### Recorded information

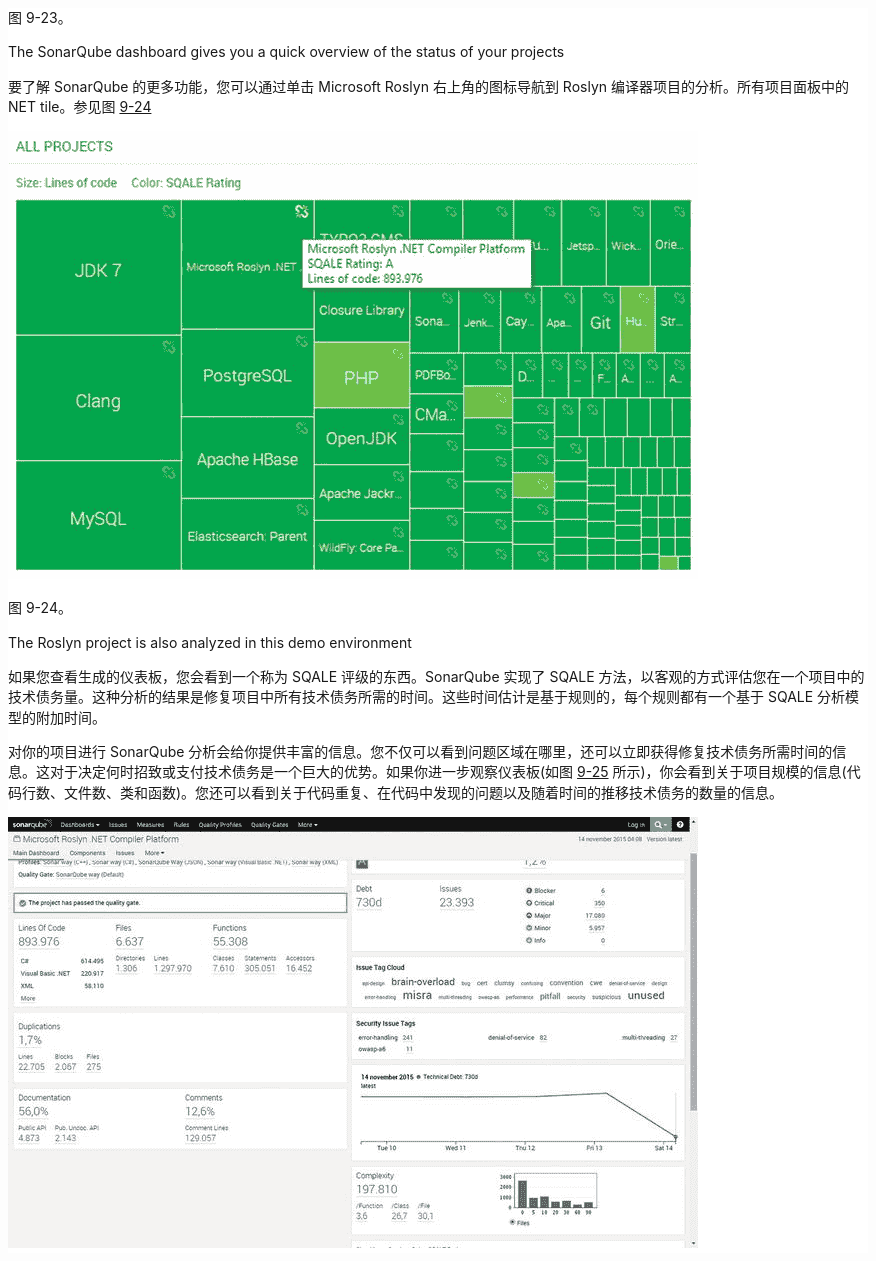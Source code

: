 图 9-23。

The SonarQube dashboard gives you a quick overview of the status of your projects

要了解 SonarQube 的更多功能，您可以通过单击 Microsoft Roslyn 右上角的图标导航到 Roslyn 编译器项目的分析。所有项目面板中的 NET tile。参见图 [9-24](#Fig24)

![A346706_1_En_9_Fig24_HTML.jpg](img/A346706_1_En_9_Fig24_HTML.jpg)

图 9-24。

The Roslyn project is also analyzed in this demo environment

如果您查看生成的仪表板，您会看到一个称为 SQALE 评级的东西。SonarQube 实现了 SQALE 方法，以客观的方式评估您在一个项目中的技术债务量。这种分析的结果是修复项目中所有技术债务所需的时间。这些时间估计是基于规则的，每个规则都有一个基于 SQALE 分析模型的附加时间。

对你的项目进行 SonarQube 分析会给你提供丰富的信息。您不仅可以看到问题区域在哪里，还可以立即获得修复技术债务所需时间的信息。这对于决定何时招致或支付技术债务是一个巨大的优势。如果你进一步观察仪表板(如图 [9-25](#Fig25) 所示)，你会看到关于项目规模的信息(代码行数、文件数、类和函数)。您还可以看到关于代码重复、在代码中发现的问题以及随着时间的推移技术债务的数量的信息。

![A346706_1_En_9_Fig25_HTML.jpg](img/A346706_1_En_9_Fig25_HTML.jpg)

######

• [Action item]
Please give the entries again word for word, without any pictures.

• [Task solution]
Source code

: 图 9-23。

The SonarQube dashboard gives you a quick overview of the status of your projects

要了解 SonarQube 的更多功能，您可以通过单击 Microsoft Roslyn 右上角的图标导航到 Roslyn 编译器项目的分析。所有项目面板中的 NET tile。参见图 [9-24](#Fig24)

![A346706_1_En_9_Fig24_HTML.jpg](img/A346706_1_En_9_Fig24_HTML.jpg)

图 9-24。

The Roslyn project is also analyzed in this demo environment

如果您查看生成的仪表板，您会看到一个称为 SQALE 评级的东西。SonarQube 实现了 SQALE 方法，以客观的方式评估您在一个项目中的技术债务量。这种分析的结果是修复项目中所有技术债务所需的时间。这些时间估计是基于规则的，每个规则都有一个基于 SQALE 分析模型的附加时间。

对你的项目进行 SonarQube 分析会给你提供丰富的信息。您不仅可以看到问题区域在哪里，还可以立即获得修复技术债务所需时间的信息。这对于决定何时招致或支付技术债务是一个巨大的优势。如果你进一步观察仪表板(如图 [9-25](#Fig25) 所示)，你会看到关于项目规模的信息(代码行数、文件数、类和函数)。您还可以看到关于代码重复、在代码中发现的问题以及随着时间的推移技术债务的数量的信息。

![A346706_1_En_9_Fig25_HTML.jpg](img/A346706_1_En_9_Fig25_HTML.jpg)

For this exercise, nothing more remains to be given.